**** Given entries ****

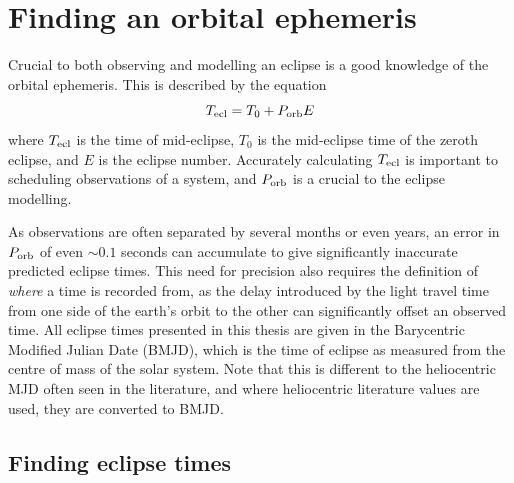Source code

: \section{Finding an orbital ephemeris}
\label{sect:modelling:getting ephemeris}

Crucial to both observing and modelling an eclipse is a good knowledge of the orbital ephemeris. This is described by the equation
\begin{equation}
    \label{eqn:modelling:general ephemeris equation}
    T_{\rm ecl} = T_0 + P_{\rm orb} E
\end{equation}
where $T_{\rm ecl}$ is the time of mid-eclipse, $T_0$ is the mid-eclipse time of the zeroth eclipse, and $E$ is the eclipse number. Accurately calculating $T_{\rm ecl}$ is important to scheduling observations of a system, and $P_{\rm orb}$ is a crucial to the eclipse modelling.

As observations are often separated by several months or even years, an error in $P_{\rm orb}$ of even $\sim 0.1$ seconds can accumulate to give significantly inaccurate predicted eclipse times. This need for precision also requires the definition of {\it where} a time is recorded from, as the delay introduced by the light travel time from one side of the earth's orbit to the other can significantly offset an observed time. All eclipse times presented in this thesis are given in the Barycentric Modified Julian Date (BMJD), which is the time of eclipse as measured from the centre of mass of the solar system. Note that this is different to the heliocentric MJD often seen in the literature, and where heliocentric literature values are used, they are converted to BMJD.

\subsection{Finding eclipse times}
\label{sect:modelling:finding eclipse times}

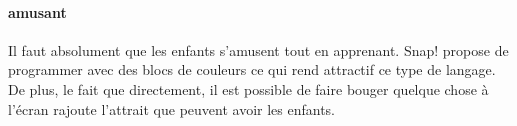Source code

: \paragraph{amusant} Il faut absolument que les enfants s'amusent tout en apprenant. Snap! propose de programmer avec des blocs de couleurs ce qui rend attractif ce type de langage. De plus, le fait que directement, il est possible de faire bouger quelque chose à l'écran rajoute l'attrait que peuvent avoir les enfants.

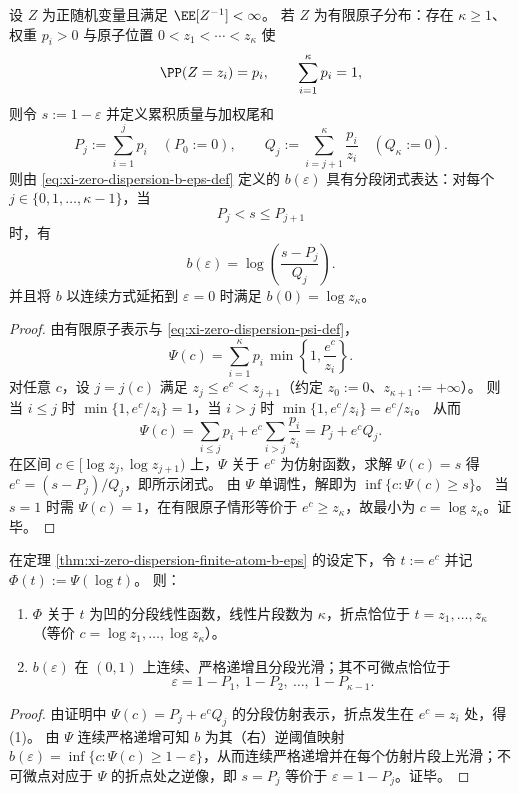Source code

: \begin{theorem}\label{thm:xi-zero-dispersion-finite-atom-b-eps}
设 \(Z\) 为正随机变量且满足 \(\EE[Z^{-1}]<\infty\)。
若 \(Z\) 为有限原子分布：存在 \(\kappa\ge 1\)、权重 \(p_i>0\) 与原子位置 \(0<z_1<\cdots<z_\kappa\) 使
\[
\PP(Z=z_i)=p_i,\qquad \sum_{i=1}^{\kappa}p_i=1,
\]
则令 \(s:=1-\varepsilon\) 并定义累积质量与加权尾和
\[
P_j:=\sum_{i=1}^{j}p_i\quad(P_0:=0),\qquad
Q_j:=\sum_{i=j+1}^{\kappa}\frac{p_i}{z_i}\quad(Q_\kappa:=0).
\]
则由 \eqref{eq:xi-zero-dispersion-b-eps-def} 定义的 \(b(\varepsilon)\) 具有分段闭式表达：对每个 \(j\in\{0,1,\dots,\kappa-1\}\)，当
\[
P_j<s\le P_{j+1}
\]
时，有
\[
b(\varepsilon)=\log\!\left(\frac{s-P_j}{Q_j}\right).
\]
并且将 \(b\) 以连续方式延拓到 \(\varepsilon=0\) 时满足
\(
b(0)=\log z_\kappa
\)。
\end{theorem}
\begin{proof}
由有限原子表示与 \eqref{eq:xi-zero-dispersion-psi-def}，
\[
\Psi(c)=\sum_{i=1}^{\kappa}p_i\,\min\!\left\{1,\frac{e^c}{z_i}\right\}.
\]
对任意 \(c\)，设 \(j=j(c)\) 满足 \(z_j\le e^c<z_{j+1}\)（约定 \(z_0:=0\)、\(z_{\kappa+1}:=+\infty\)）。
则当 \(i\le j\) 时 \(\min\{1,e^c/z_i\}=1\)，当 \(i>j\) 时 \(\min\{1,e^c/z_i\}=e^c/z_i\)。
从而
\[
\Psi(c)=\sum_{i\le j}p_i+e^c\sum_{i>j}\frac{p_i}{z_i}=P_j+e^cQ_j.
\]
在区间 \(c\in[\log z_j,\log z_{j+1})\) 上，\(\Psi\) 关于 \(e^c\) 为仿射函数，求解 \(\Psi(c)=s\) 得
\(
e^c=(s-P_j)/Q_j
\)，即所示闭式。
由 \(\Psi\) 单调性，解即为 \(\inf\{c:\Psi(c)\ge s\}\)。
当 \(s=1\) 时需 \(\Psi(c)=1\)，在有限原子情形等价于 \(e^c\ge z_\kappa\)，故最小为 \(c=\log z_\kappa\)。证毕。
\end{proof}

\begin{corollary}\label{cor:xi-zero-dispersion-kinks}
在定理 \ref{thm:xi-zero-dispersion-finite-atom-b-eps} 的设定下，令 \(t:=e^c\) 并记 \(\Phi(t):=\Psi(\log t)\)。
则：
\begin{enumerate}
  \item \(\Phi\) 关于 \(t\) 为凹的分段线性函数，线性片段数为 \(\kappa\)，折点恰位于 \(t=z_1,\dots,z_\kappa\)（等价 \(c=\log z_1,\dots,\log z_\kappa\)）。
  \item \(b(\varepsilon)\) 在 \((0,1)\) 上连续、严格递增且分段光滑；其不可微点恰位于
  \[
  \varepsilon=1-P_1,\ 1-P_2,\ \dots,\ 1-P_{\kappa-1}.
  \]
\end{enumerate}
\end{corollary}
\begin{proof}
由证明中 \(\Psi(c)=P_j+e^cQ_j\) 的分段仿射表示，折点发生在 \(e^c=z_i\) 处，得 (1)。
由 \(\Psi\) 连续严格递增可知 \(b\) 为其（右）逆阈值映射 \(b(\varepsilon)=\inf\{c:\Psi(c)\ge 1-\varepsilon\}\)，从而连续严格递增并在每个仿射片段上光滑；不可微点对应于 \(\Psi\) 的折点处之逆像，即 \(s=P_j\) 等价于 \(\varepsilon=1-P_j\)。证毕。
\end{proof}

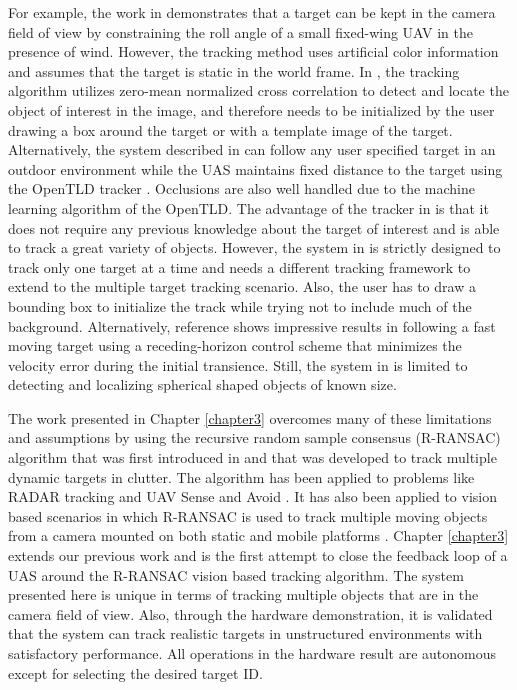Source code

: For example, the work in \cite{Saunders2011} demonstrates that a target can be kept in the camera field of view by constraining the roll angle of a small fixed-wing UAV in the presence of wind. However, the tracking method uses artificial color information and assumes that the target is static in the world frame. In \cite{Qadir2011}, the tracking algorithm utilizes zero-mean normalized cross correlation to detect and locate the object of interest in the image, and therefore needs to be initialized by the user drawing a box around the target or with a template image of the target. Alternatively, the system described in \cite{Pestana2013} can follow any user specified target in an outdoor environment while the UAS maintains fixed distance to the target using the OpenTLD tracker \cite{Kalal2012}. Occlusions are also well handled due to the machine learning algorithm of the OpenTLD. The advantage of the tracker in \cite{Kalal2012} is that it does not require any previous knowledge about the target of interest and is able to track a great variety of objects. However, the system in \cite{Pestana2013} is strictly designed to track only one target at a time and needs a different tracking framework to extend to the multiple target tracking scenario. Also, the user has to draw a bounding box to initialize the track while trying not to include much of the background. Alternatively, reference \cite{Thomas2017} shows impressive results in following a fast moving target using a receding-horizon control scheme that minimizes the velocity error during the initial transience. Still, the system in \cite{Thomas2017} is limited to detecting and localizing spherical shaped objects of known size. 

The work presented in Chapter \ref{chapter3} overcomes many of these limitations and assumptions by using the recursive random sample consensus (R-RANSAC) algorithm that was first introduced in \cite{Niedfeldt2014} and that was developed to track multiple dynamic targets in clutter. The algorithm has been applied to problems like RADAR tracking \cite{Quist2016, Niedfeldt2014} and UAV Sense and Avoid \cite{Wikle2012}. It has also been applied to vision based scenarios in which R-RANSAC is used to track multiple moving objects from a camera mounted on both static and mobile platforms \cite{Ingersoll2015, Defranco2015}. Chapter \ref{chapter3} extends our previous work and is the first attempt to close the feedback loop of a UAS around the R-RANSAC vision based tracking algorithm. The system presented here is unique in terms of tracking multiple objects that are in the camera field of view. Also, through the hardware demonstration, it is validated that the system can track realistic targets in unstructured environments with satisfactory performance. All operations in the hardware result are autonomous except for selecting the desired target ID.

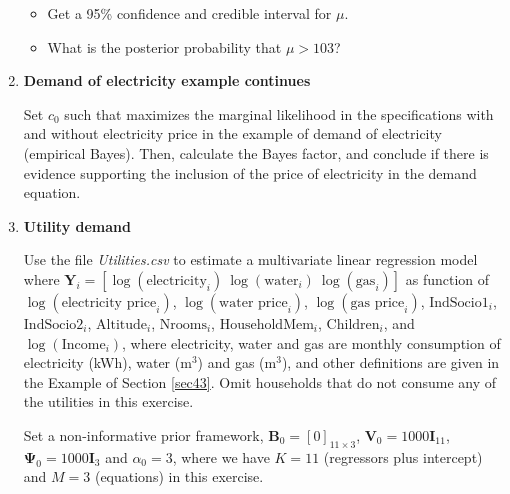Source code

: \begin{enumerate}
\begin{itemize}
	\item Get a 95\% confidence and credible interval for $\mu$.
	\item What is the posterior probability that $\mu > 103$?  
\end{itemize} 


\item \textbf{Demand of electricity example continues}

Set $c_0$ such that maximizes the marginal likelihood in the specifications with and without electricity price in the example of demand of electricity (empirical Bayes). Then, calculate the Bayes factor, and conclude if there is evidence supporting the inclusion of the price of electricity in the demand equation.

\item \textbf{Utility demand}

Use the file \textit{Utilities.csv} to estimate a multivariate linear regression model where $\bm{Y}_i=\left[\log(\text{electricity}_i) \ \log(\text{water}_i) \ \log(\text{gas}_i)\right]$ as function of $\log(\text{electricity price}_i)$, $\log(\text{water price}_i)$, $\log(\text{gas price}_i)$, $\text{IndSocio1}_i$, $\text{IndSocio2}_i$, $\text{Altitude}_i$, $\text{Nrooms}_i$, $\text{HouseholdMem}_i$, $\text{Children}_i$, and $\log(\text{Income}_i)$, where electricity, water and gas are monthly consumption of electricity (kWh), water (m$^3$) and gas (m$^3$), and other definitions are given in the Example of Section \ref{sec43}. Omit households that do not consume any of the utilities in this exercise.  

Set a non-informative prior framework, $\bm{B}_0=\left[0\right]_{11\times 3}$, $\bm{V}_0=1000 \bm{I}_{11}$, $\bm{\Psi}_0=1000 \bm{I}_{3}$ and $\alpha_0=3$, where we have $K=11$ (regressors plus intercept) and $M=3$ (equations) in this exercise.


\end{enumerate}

****

__Directions__
Reproduce exactly the lines of the entries above from the first through the line with "the eclipse modelling.", both included; pictures should not be reproduced.

__Solution__
Source code

: \section{Finding an orbital ephemeris}
\label{sect:modelling:getting ephemeris}

Crucial to both observing and modelling an eclipse is a good knowledge of the orbital ephemeris. This is described by the equation
\begin{equation}
    \label{eqn:modelling:general ephemeris equation}
    T_{\rm ecl} = T_0 + P_{\rm orb} E
\end{equation}
where $T_{\rm ecl}$ is the time of mid-eclipse, $T_0$ is the mid-eclipse time of the zeroth eclipse, and $E$ is the eclipse number. Accurately calculating $T_{\rm ecl}$ is important to scheduling observations of a system, and $P_{\rm orb}$ is a crucial to the eclipse modelling.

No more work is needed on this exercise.